A costly white elephant

BY sevanti ninan| IN Opinion | 06/02/2014
When a new government comes in this summer it will have to sooner or later decide how much good money it wants to continue wasting on Prasar Bharati,

Sevanti Ninan

The Pitroda Committee report on Prasar Bharati (PB), which came out last fortnight, is unequivocal on one point. If you continue with business as usual at India’s public service broadcaster it will only lumber further down the path to expensive irrelevance. When a new government comes in this summer it will have to sooner or later decide how much good money it wants to continue wasting on this behemoth.   

Here’s why. We are told that it is no secret that PB isn’t even faintly autonomous. The act that governs it needs to be overhauled. Change the law, take it out from under the government and put it under a parliamentary committee, if it is worth continuing with this public service broadcaster, that is. Make funding flow to it directly from Parliament. Will a new government summon the commitment to do all of this?

Because far fewer people are watching it than ever before, yet it costs a bomb to maintain. “Doordarshan and AIR have not been profitable since the inception of Prasar Bharati. In today’s competitive scenario they have got increasingly marginalised. Their programming has become less and less attractive to the audience leading to a downward spiral in viewership, advertiser confidence and revenue share. The once healthy TRPs now struggle to be greater than 1.”

A public broadcaster is supposed to be viable, not profitable. It is not supposed to worry about TRPs. But then it has to have some other purpose, no? This one does. It provides employment. DD has 33,800 employees, the highest in the world. BBC has 16,858, Japan and China 10,000 each for public broadcasters. The rest much less.

As many as 44.4% of its employees are in engineering, 36.9% in administrative support services and only 18.7% in the core function of programming. “Or, about 11,000 staff are engaged in supporting the functioning of the remaining 20000 - roughly 1 support staff for every 2 staff members engaged on the programming or transmission work a ratio not likely to be found in any broadcasting organisation.” So the report says.

And then, because there are not enough programme people, it outsources content development to the extent of 80% in the case of Doordarshan, 20 per cent in case of All India Radio. And how much of its budget does it spend on content? A princely 13.3 per cent. Compared to 75 per cent of its budget for NHK, 71 per cent for the BBC and ABC of Australia, 66.7 per cent for the Canadian broadcaster.

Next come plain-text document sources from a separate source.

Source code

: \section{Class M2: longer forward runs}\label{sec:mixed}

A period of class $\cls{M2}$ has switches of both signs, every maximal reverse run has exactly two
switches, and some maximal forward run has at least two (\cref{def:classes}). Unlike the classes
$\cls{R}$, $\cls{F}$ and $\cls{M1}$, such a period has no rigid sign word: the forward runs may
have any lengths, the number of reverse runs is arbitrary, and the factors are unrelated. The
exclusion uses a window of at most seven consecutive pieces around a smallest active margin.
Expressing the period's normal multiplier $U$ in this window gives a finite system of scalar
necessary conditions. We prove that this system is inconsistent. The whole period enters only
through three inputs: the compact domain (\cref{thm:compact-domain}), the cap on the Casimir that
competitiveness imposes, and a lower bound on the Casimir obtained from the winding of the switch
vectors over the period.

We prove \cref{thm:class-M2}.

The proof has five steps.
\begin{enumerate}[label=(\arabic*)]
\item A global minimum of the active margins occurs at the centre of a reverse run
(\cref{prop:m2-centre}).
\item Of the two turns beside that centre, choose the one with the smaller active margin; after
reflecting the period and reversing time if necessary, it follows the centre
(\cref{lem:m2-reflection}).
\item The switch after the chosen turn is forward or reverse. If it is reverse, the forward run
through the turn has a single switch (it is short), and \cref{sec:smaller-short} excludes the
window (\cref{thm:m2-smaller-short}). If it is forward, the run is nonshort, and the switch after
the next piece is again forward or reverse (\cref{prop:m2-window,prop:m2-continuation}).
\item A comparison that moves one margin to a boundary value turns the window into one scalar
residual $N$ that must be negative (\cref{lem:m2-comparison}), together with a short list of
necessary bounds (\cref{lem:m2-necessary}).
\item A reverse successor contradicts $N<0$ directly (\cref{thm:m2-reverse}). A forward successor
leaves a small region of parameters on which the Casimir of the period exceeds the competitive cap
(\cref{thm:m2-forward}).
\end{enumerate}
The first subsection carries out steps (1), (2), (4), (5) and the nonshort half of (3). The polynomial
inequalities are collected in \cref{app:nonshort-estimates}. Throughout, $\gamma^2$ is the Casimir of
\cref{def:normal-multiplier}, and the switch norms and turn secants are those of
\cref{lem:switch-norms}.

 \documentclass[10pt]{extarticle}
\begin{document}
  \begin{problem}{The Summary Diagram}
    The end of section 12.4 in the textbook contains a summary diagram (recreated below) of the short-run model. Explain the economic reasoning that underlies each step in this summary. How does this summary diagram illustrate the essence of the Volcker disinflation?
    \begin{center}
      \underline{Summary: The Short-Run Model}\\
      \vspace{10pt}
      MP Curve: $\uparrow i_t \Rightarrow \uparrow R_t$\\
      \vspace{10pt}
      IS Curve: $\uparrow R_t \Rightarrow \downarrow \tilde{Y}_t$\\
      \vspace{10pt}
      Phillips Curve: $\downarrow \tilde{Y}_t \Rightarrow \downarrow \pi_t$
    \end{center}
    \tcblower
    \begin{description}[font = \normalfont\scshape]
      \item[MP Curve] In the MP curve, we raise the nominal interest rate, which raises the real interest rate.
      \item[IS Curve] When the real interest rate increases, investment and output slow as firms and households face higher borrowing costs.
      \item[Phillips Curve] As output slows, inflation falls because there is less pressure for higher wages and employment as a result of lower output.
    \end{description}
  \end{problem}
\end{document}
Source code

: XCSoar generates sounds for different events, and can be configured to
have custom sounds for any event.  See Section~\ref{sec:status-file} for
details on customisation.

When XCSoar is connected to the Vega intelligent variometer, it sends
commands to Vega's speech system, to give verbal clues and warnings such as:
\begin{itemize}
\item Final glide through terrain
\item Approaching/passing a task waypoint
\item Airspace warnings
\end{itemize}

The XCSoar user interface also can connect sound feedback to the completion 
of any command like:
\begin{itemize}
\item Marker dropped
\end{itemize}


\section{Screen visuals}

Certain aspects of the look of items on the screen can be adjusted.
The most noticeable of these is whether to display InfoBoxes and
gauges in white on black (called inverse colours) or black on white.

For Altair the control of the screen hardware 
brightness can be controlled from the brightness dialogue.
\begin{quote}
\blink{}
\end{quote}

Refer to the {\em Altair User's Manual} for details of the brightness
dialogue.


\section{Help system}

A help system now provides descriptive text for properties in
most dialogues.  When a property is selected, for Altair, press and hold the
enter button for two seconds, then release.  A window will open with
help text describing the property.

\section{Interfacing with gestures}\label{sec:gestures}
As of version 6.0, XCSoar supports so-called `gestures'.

Is it winning audiences with its outsourced low cost content? No, says the report. Terrestrial viewership in this country is down to 8 per cent. 92 per cent of the country is now into satellite viewing mode, and in that universe DD struggles to get a TRP of 1. Digitisation has done DD a favour over the last year; it has driven people back to it because poorer households cannot afford the extra cost of a set top box for every TV in the house.

Prasar Bharati had accumulated losses of Rs. 13,556 crore in 2011-12. “If we want no shortfall in a 5 year period, Prasar Bharati would have to almost double its revenues.” How do you do that when you have shrinking viewership?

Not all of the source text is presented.